I don't think that works --- what if the last tuple in the chain isn't
committed good yet? If its inserter ultimately rolls back, you've
indexed the wrong value.
> Please see this document written by Greg Stark. He has nicely summarized
> how CREATE INDEX and CREATE INDEX CONCURRENTLY works with HOT.
> http://archives.postgresql.org/pgsql-patches/2007-07/msg00360.php
Isn't the extra machination for C.I.C. just useless complication?
What's the point of avoiding creation of new broken HOT chains when
you still have to deal with existing ones?
>> I also don't think I
>> believe the reasoning for not indexing DELETE_IN_PROGRESS hot-updated
>> tuples: what if the index completion commits, but the concurrent delete
>> rolls back? Then you've got a valid tuple that's not in the index.
> Since CREATE INDEX works with ShareLock on the relation, we can
> safely assume that we can't find any DELETE_IN_PROGRESS tuples except
> those deleted by our own transaction. The only exception is system relation,
> but we don't do HOT updates on system relation.
That chain of reasoning is way too shaky for me. Essentially what
you're saying is you'll promise not to corrupt non-system indexes.
Nor am I really thrilled about having to disable HOT for system
catalogs.
> The only reason to redefine MaxHeapTuplesPerPage to higher side is
> because HOT allows us to accommodate more tuples per page because
> of redirect-dead line pointers.
No, it doesn't allow more tuples per page. It might mean there can be
more line pointers than that on a page, but not more actual tuples.
The question is whether there is any real use in allowing more line
pointers than that --- the limit is already unrealistically high,
since it assumes no data content in any of the tuples. If there is a
rationale for it then you should invent a different constant
MaxLinePointersPerPage or some such, but I really think there's no
point.
> Doubling the value is chosen as a balance between heap page
> utilization, line pointer bloating and overhead for bitmap scans.
I'd say it allows a ridiculous amount of line pointer bloat.
>> Even if it's safe, ISTM what you're mostly accomplishing there is to
>> expend a lot of cycles while holding exclusive lock on the page, when
>> there is good reason to think that you're blocking other people who are
>> interested in using the page. Eliminating the separation between that
>> and cleanup would also allow eliminating the separate "PD_FRAGMENTED"
>> page state.
> The reason we did it that way because repairing fragmentation seems
> much more costly that pruning. Please note that we prune a single
> chain during index fetch. Its only for heap-scans (and VACUUM) that
> we try to prune all chains in the page. So unless we are doing heap-scan,
> I am not sure if we are spending too much time holding the exclusive
> lock. I agree we don't have any specific numbers to prove that though.

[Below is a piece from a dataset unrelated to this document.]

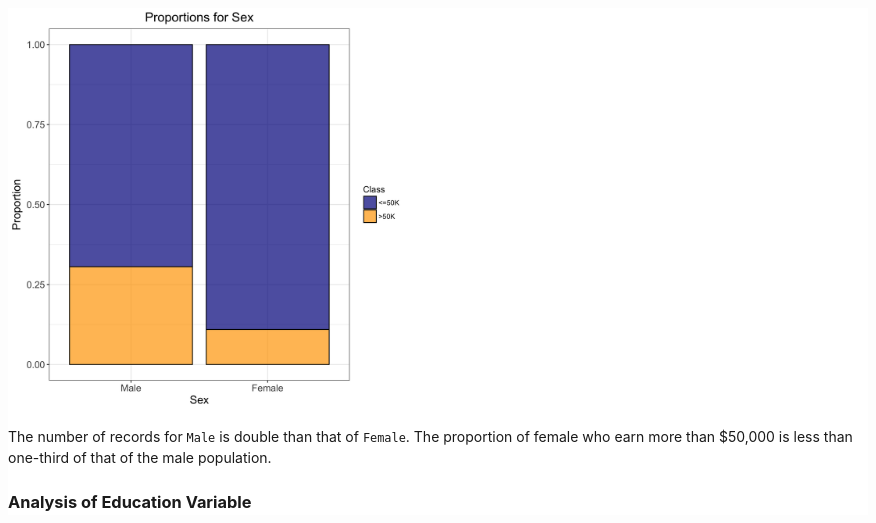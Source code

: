 <img src = "../doc/sex_prop.png" width = "400" height = "400">
</div>

The number of records for `Male` is double than that of `Female`. The proportion of female who earn more than $50,000 is less than one-third of that of the male population.

### Analysis of Education Variable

If you don't have numbers proving that this extra complication has a
benefit, I'd vote for simplifying it. The SnapshotAny case is going to
bite other people besides you in future.
> Another reasoning behind separating these two steps is: pruning
> requires exclusive lock whereas repairing fragmentation requires
> cleanup lock.
This is nonsense. Those are the same lock. If you have the former and
not the latter, it just means that you *know* there is contention for
the page. It seems to me that performing optional maintenance work in
such a situation is completely wrong.